Also in "Soldier of Fortune": (The quotes are yours) "'The silly, but conscious, reason I joined the military was to be a hero. I was assigned to military intelligence and got a chance to find out what a lot of guys wonder about: How would I do in combat? I found out what the real essence of being a hero in combat is. It's really just about showing up.'"

"He abruptly stops talking, reins in his turbulent emotions, and explains: "'You show up when there's a chance people may die. You show up and watch other people die.'"

Charles, the military says you were in the National Guard from 1980 to 1983. You were assigned duty as an MP and in the mailroom. That may be "military intelligence" to you. But what about your insinuation in the story of seeing combat? In case you don't know, Charles, the 7th Special Forces division you claim to have been attached to (how you got attached to it as a sometime weekend postal clerk with the National Guard in Massachusetts and Illinois is a mystery) works on special ops in South America. In the time period that you were in the Guard, the only combat some of the 7th might have seen was in El Salvador.
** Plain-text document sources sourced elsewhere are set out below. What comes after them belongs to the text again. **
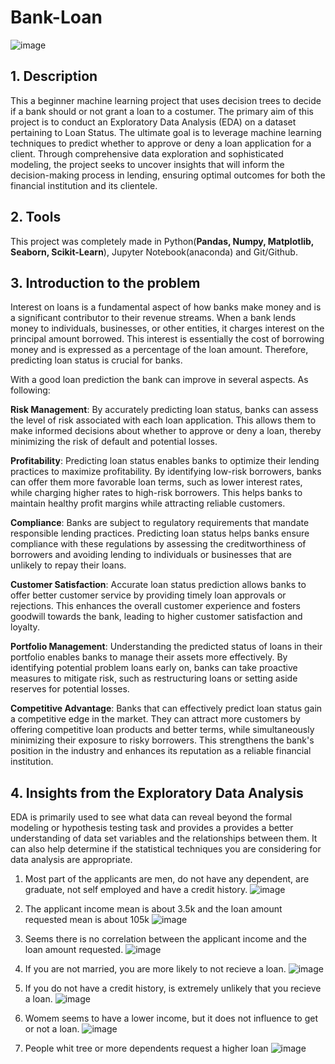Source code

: # Bank-Loan
![image](https://github.com/egm3/Bank-Loan/assets/37548107/42ffe897-71d6-4172-9250-c4060a9be612)

## 1. Description
This a beginner machine learning project that uses decision trees to decide if a bank should or not grant a loan to a costumer. The primary aim of this project is to conduct an Exploratory Data Analysis (EDA) on a dataset pertaining to Loan Status. The ultimate goal is to leverage machine learning techniques to predict whether to approve or deny a loan application for a client. Through comprehensive data exploration and sophisticated modeling, the project seeks to uncover insights that will inform the decision-making process in lending, ensuring optimal outcomes for both the financial institution and its clientele.

## 2. Tools
This project was completely made in Python(**Pandas, Numpy, Matplotlib, Seaborn, Scikit-Learn**), Jupyter Notebook(anaconda) and Git/Github.

## 3. Introduction to the problem
Interest on loans is a fundamental aspect of how banks make money and is a significant contributor to their revenue streams. When a bank lends money to individuals, businesses, or other entities, it charges interest on the principal amount borrowed. This interest is essentially the cost of borrowing money and is expressed as a percentage of the loan amount. Therefore, predicting loan status is crucial for banks.

With a good loan prediction the bank can improve in several aspects. As following:

**Risk Management**: By accurately predicting loan status, banks can assess the level of risk associated with each loan application. This allows them to make informed decisions about whether to approve or deny a loan, thereby minimizing the risk of default and potential losses.

**Profitability**: Predicting loan status enables banks to optimize their lending practices to maximize profitability. By identifying low-risk borrowers, banks can offer them more favorable loan terms, such as lower interest rates, while charging higher rates to high-risk borrowers. This helps banks to maintain healthy profit margins while attracting reliable customers.

**Compliance**: Banks are subject to regulatory requirements that mandate responsible lending practices. Predicting loan status helps banks ensure compliance with these regulations by assessing the creditworthiness of borrowers and avoiding lending to individuals or businesses that are unlikely to repay their loans.

**Customer Satisfaction**: Accurate loan status prediction allows banks to offer better customer service by providing timely loan approvals or rejections. This enhances the overall customer experience and fosters goodwill towards the bank, leading to higher customer satisfaction and loyalty.

**Portfolio Management**: Understanding the predicted status of loans in their portfolio enables banks to manage their assets more effectively. By identifying potential problem loans early on, banks can take proactive measures to mitigate risk, such as restructuring loans or setting aside reserves for potential losses.

**Competitive Advantage**: Banks that can effectively predict loan status gain a competitive edge in the market. They can attract more customers by offering competitive loan products and better terms, while simultaneously minimizing their exposure to risky borrowers. This strengthens the bank's position in the industry and enhances its reputation as a reliable financial institution.

## 4. Insights from the Exploratory Data Analysis
EDA is primarily used to see what data can reveal beyond the formal modeling or hypothesis testing task and provides a provides a better understanding of data set variables and the relationships between them. It can also help determine if the statistical techniques you are considering for data analysis are appropriate.

1. Most part of the applicants are men, do not have any dependent, are graduate, not self employed and have a credit history.
![image](https://github.com/egm3/Bank-Loan/assets/37548107/e3764776-f9ce-4a21-ad28-d6ba0c614754)
2. The applicant income mean is about 3.5k and the loan amount requested mean is about 105k
![image](https://github.com/egm3/Bank-Loan/assets/37548107/3bc3ed03-8d98-47f9-b2b9-7518f97e5bc9)
3. Seems there is no correlation between the applicant income and the loan amount requested.
![image](https://github.com/egm3/Bank-Loan/assets/37548107/8da899d7-b7ea-4c4c-ba78-ca2074eae3a9)
4. If you are not married, you are more likely to not recieve a loan.
![image](https://github.com/egm3/Bank-Loan/assets/37548107/c63fc346-6547-43cf-8300-273428bc1f65)


6. If you do not have a credit history, is extremely unlikely that you recieve a loan.
![image](https://github.com/egm3/Bank-Loan/assets/37548107/789d12b9-d84d-47fd-89bd-5155c2a43da1)


7. Womem seems to have a lower income, but it does not influence to get or not a loan.
![image](https://github.com/egm3/Bank-Loan/assets/37548107/4422dad9-4119-4bca-8756-e48c60ed3e8b)
8. People whit tree or more dependents request a higher loan
![image](https://github.com/egm3/Bank-Loan/assets/37548107/447cfbf8-0670-4135-bf65-33d04f21dc0a)
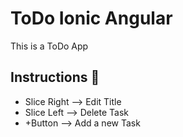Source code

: # ToDo Ionic Angular

This is a ToDo App 

## Instructions 🚀

+ Slice Right --> Edit Title
+ Slice Left --> Delete Task
+ +Button --> Add a new Task 




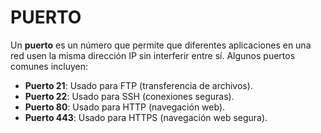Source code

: # PUERTO

Un **puerto** es un número que permite que diferentes aplicaciones en una red usen la misma dirección IP sin interferir entre sí. Algunos puertos comunes incluyen:

- **Puerto 21**: Usado para FTP (transferencia de archivos).
- **Puerto 22**: Usado para SSH (conexiones seguras).
- **Puerto 80**: Usado para HTTP (navegación web).
- **Puerto 443**: Usado para HTTPS (navegación web segura).
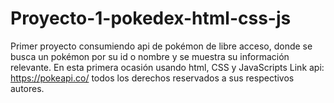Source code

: # Proyecto-1-pokedex-html-css-js
Primer proyecto consumiendo api de pokémon de libre acceso, donde se busca un pokémon por su id o nombre y se muestra su información relevante.
En esta primera ocasión usando html, CSS y JavaScripts
Link api: https://pokeapi.co/ todos los derechos reservados a sus respectivos autores.
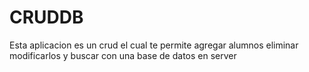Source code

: # CRUDDB
Esta aplicacion es un crud el cual te permite agregar alumnos eliminar modificarlos y buscar con una base de datos en server
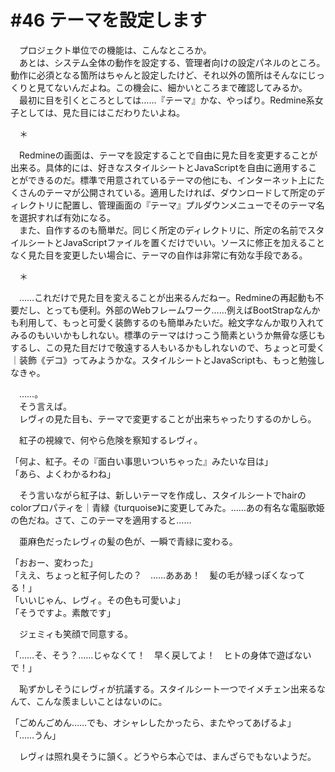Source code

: # #46 テーマを設定します
　プロジェクト単位での機能は、こんなところか。  
　あとは、システム全体の動作を設定する、管理者向けの設定パネルのところ。動作に必須となる箇所はちゃんと設定したけど、それ以外の箇所はそんなにじっくりと見てないんだよね。この機会に、細かいところまで確認してみるか。  
　最初に目を引くところとしては……『テーマ』かな、やっぱり。Redmine系女子としては、見た目にはこだわりたいよね。

　＊

　Redmineの画面は、テーマを設定することで自由に見た目を変更することが出来る。具体的には、好きなスタイルシートとJavaScriptを自由に適用することができるのだ。標準で用意されているテーマの他にも、インターネット上にたくさんのテーマが公開されている。適用したければ、ダウンロードして所定のディレクトリに配置し、管理画面の『テーマ』プルダウンメニューでそのテーマ名を選択すれば有効になる。  
　また、自作するのも簡単だ。同じく所定のディレクトリに、所定の名前でスタイルシートとJavaScriptファイルを置くだけでいい。ソースに修正を加えることなく見た目を変更したい場合に、テーマの自作は非常に有効な手段である。

　＊

　……これだけで見た目を変えることが出来るんだねー。Redmineの再起動も不要だし、とっても便利。外部のWebフレームワーク……例えばBootStrapなんかも利用して、もっと可愛く装飾するのも簡単みたいだ。絵文字なんか取り入れてみるのもいいかもしれない。標準のテーマはけっこう簡素というか無骨な感じもするし、この見た目だけで敬遠する人もいるかもしれないので、ちょっと可愛く｜装飾《デコ》ってみようかな。スタイルシートとJavaScriptも、もっと勉強しなきゃ。

　……。  
　そう言えば。  
　レヴィの見た目も、テーマで変更することが出来ちゃったりするのかしら。

　紅子の視線で、何やら危険を察知するレヴィ。

「何よ、紅子。その『面白い事思いついちゃった』みたいな目は」  
「あら、よくわかるわね」

　そう言いながら紅子は、新しいテーマを作成し、スタイルシートでhairのcolorプロパティを｜青緑《turquoise》に変更してみた。……あの有名な電脳歌姫の色だね。さて、このテーマを適用すると……

　亜麻色だったレヴィの髪の色が、一瞬で青緑に変わる。

「おおー、変わった」  
「ええ、ちょっと紅子何したの？　……あああ！　髪の毛が緑っぽくなってる！」  
「いいじゃん、レヴィ。その色も可愛いよ」  
「そうですよ。素敵です」

　ジェミィも笑顔で同意する。

「……そ、そう？……じゃなくて！　早く戻してよ！　ヒトの身体で遊ばないで！」

　恥ずかしそうにレヴィが抗議する。スタイルシート一つでイメチェン出来るなんて、こんな羨ましいことはないのに。

「ごめんごめん……でも、オシャレしたかったら、またやってあげるよ」  
「……うん」

　レヴィは照れ臭そうに頷く。どうやら本心では、まんざらでもないようだ。
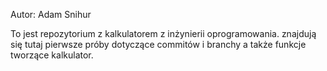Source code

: Autor: Adam Snihur


To jest repozytorium z kalkulatorem z inżynierii oprogramowania.
znajdują się tutaj pierwsze próby dotyczące commitów i branchy a także funkcje tworzące kalkulator.
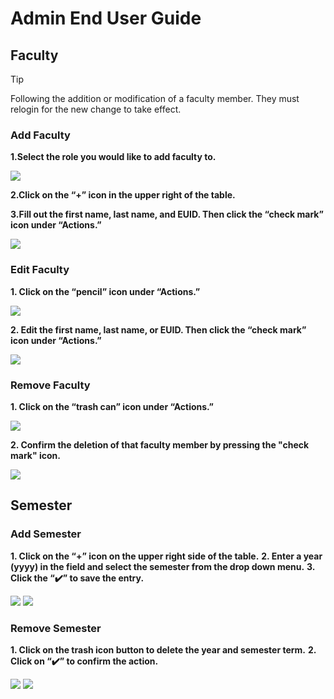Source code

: # Admin End User Guide

## Faculty
> [!TIP]
> Following the addition or modification of a faculty member. They must relogin for the new change to take effect.
### Add Faculty


**1.Select the role you would like to add faculty to.**

<kbd><img src='/images/admin/faculty/selectRole.png'></img></kbd>

**2.Click on the “+” icon in the upper right of the table.**

**3.Fill out the first name, last name, and EUID. Then click the “check mark” icon under “Actions.”**

<kbd><img src='/images/admin/faculty/add.png'></img></kbd>

### Edit Faculty

**1. Click on the “pencil” icon under “Actions.”**

<kbd><img src='/images/admin/faculty/edit.png'></img></kbd>


**2. Edit the first name, last name, or EUID. Then click the “check mark” icon under “Actions.”**

<kbd><img src='/images/admin/faculty/edit2.png'></img></kbd>


### Remove Faculty

**1. Click on the “trash can” icon under “Actions.”**

<kbd><img src='/images/admin/faculty/delete.png'></img></kbd>


**2. Confirm the deletion of that faculty member by pressing the "check mark" icon.**

<kbd><img src='/images/admin/faculty/delete2.png'></img></kbd>

## Semester

### Add Semester

**1. Click on the “+” icon on the upper right side of the table.**
**2. Enter a year (yyyy) in the field and select the semester from the drop down menu.**
**3. Click the “✔️” to save the entry.**

<kbd><img src='/images/admin/semester/add.png'></img></kbd>
<kbd><img src='/images/admin/semester/add2.png'></img></kbd>







### Remove Semester

**1. Click on the trash icon button to delete the year and semester term.**
**2. Click on “✔️” to confirm the action.**

<kbd><img src='/images/admin/semester/remove.png'></img></kbd>
<kbd><img src='/images/admin/semester/remove2.png'></img></kbd>

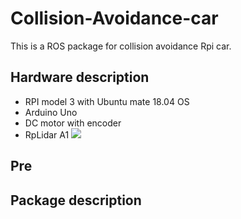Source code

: # Collision-Avoidance-car
This is a ROS package for collision avoidance Rpi car.
## Hardware description
* RPI model 3 with Ubuntu mate 18.04 OS
* Arduino Uno
* DC motor with encoder
* RpLidar A1
 ![](https://imgur.com/JkeQmz6)
## Pre 
## Package description
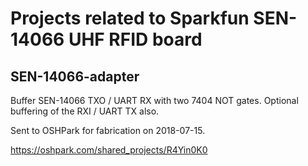 # Projects related to Sparkfun SEN-14066 UHF RFID board

## SEN-14066-adapter

Buffer SEN-14066 TXO / UART RX with two 7404 NOT gates. Optional buffering of the RXI / UART TX also.


Sent to OSHPark for fabrication on 2018-07-15.

https://oshpark.com/shared_projects/R4Yin0K0



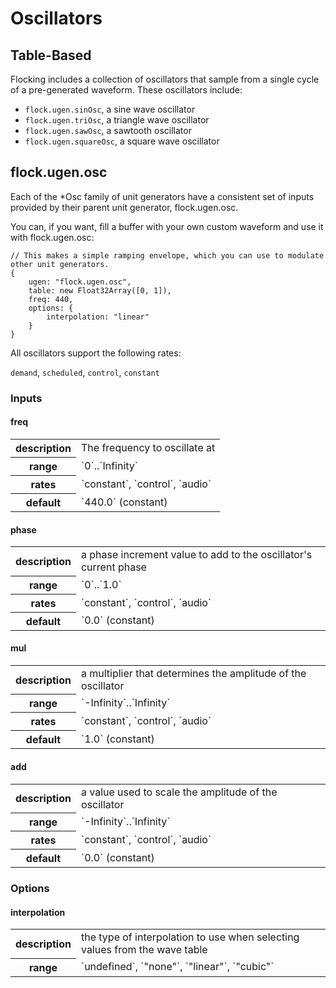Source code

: # Oscillators #

## Table-Based
Flocking includes a collection of oscillators that sample from a single cycle of a pre-generated waveform. These oscillators include:

 * `flock.ugen.sinOsc`, a sine wave oscillator
 * `flock.ugen.triOsc`, a triangle wave oscillator
 * `flock.ugen.sawOsc`, a sawtooth oscillator
 * `flock.ugen.squareOsc`, a square wave oscillator
 
## flock.ugen.osc ##

Each of the *Osc family of unit generators have a consistent set of inputs provided by their parent unit generator, flock.ugen.osc.

You can, if you want, fill a buffer with your own custom waveform and use it with flock.ugen.osc:

    // This makes a simple ramping envelope, which you can use to modulate other unit generators.
    {
        ugen: "flock.ugen.osc",
        table: new Float32Array([0, 1]),
        freq: 440,
        options: {
            interpolation: "linear"
        }
    }

All oscillators support the following rates:

`demand`, `scheduled`, `control`, `constant`


### Inputs ###

#### freq ####
<table>
    <tr>
        <th>description</th>
        <td>The frequency to oscillate at</td>
    </tr>
    <tr>
        <th>range</th>
        <td>`0`..`Infinity`</td>
    </tr>
    <tr>
        <th>rates</th>
        <td>`constant`, `control`, `audio`</td>
    </tr>
    <tr>
        <th>default</th>
        <td>`440.0` (constant)</td>
    </tr>
</table>

#### phase ####
<table>
    <tr>
        <th>description</th>
        <td>a phase increment value to add to the oscillator's current phase</td>
    </tr>
    <tr>
        <th>range</th>
        <td>`0`..`1.0`</td>
    </tr>
    <tr>
        <th>rates</th>
        <td>`constant`, `control`, `audio`</td>
    </tr>
    <tr>
        <th>default</th>
        <td>`0.0` (constant)</td>
    </tr>
</table>
 
#### mul ####
<table>
    <tr>
        <th>description</th>
        <td>a multiplier that determines the amplitude of the oscillator</td>
    </tr>
    <tr>
        <th>range</th>
        <td>`-Infinity`..`Infinity`</td>
    </tr>
    <tr>
        <th>rates</th>
        <td>`constant`, `control`, `audio`</td>
    </tr>
    <tr>
        <th>default</th>
        <td>`1.0` (constant)</td>
    </tr>
</table>

#### add ####
<table>
    <tr>
        <th>description</th>
        <td>a value used to scale the amplitude of the oscillator</td>
    </tr>
    <tr>
        <th>range</th>
        <td>`-Infinity`..`Infinity`</td>
    </tr>
    <tr>
        <th>rates</th>
        <td>`constant`, `control`, `audio`</td>
    </tr>
    <tr>
        <th>default</th>
        <td>`0.0` (constant)</td>
    </tr>
</table>

### Options ###

#### interpolation ####
<table>
    <tr>
        <th>description</th>
        <td> the type of interpolation to use when selecting values from the wave table</td>
    </tr>
    <tr>
        <th>range</th>
        <td>`undefined`, `"none"`, `"linear"`, `"cubic"`</td>
    </tr>
</table>
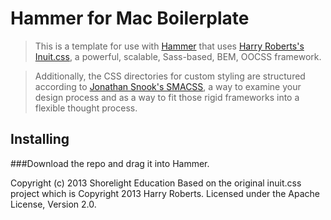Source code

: Hammer for Mac Boilerplate
==========================
> This is a template for use with [Hammer](http://hammerformac.com/) that uses [Harry Roberts's Inuit.css](http://inuitcss.com/), a powerful, scalable, Sass-based, BEM, OOCSS framework.

> Additionally, the CSS directories for custom styling are structured according to [Jonathan Snook's SMACSS](http://smacss.com/), a way to examine your design process and as a way to fit those rigid frameworks into a flexible thought process.

## Installing
###Download the repo and drag it into Hammer.

Copyright (c) 2013 Shorelight Education
Based on the original inuit.css project which is Copyright 2013 Harry Roberts. 
Licensed under the Apache License, Version 2.0.

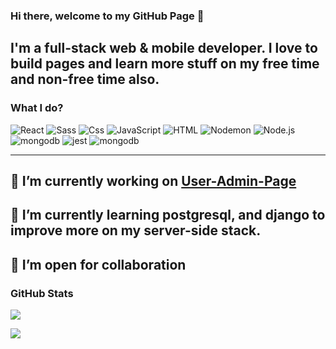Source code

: 
### Hi there, welcome to my GitHub Page 👋

I'm a full-stack web & mobile developer. I love to build pages and learn more stuff on my free time and non-free time also.
---
### What I do?
<p>
  <img alt="React" src="https://img.shields.io/badge/React-61DAFB?logo=react&logoColor=white&style=for-the-badge" />
  <img alt="Sass" src="https://img.shields.io/badge/Sass-CC6699?logo=sass&logoColor=white&style=for-the-badge" />
  <img alt="Css" src="https://img.shields.io/badge/CSS-1572B6?logo=css3&logoColor=white&style=for-the-badge" />
  <img alt="JavaScript" src="https://img.shields.io/badge/JavaScript-F7DF1E?logo=javascript&logoColor=white&style=for-the-badge" />
  <img alt="HTML" src="https://img.shields.io/badge/HTML-E34F26?logo=html5&logoColor=white&style=for-the-badge" />
  <img src="https://img.shields.io/badge/Nodemon-76D04B?logo=nodemon&logoColor=white&style=for-the-badge" alt="Nodemon" />
  <img src="https://img.shields.io/badge/Node.js-339933?logo=node.js&logoColor=white&style=for-the-badge" alt="Node.js" />
  <img src="https://img.shields.io/badge/MongoDB-47A248?logo=mongodb&logoColor=white&style=for-the-badge" alt="mongodb"/>
  <img src="https://img.shields.io/badge/Jest-C21325?logo=jest&logoColor=white&style=for-the-badge" alt="jest"/>
  <img src="https://img.shields.io/badge/SQLite-003B57?logo=sqlite&logoColor=white&style=for-the-badge" alt="mongodb"/>


---
 🔭 I’m currently working on <a href=""> User-Admin-Page </a>
---
 🌱 I’m currently learning postgresql, and django to improve more on my server-side stack.
---
 👯 I’m open for collaboration
---

### GitHub Stats

<img align="center" src="https://github-readme-stats.vercel.app/api/?username=craniatech2021&count_private=true&title_color=FD9047&text_color=0C2233&custom_title=CRANIA+TECH's+GitHub+Stats&show_icons=true" 
/>

<img align="center" src="https://github-readme-stats.vercel.app/api/top-langs/?username=craniatech2021&layout=compacte&title_color=FD9047&text_color=0C2233&icon_color=FD9047&bg_color=0C223&custom_title=CRANIA+TECH's+GitHub+Stats&show_icons=true" 
/>

<!--
**craniatech2021/craniatech2021** is a ✨ _special_ ✨ repository because its `README.md` (this file) appears on your GitHub profile.

Here are some ideas to get you started:

- 🔭 I’m currently working on ...
- 🌱 I’m currently learning ...
- 👯 I’m looking to collaborate on ...
- 🤔 I’m looking for help with ...
- 💬 Ask me about ...
- 📫 How to reach me: ...
- 😄 Pronouns: ...
- ⚡ Fun fact: ...
-->

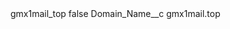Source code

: <?xml version="1.0" encoding="UTF-8"?>
<CustomMetadata xmlns="http://soap.sforce.com/2006/04/metadata" xmlns:xsi="http://www.w3.org/2001/XMLSchema-instance" xmlns:xsd="http://www.w3.org/2001/XMLSchema">
    <label>gmx1mail_top</label>
    <protected>false</protected>
    <values>
        <field>Domain_Name__c</field>
        <value xsi:type="xsd:string">gmx1mail.top</value>
    </values>
</CustomMetadata>
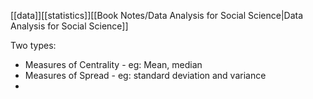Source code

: [[data]][[statistics]][[Book Notes/Data Analysis for Social Science|Data Analysis for Social Science]]

Two types:
- Measures of Centrality - eg: Mean, median
- Measures of Spread - eg: standard deviation and variance
-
Did you help the Salvadoran right-wing junta bomb leftist villages from helicopters? Or maybe you just stood around as the Salvadoran army burned villages and raped nuns. Or maybe you just dreamed about it after seeing an Oliver Stone film.

Either way, we challenge you to name one Special Forces unit you served in combat with, and the date you served in combat with it. In case you don't know, there's nothing "classified" about being a member of Special Forces. Look on the Internet, for chrissakes; it's full of SF reunion information and everything else under the sun.

But if you were not a member of Special Forces, shame on you for implying that you were and that were a combat veteran. And if you did not play football at the University of Illinois on a scholarship, shame on you for stating that.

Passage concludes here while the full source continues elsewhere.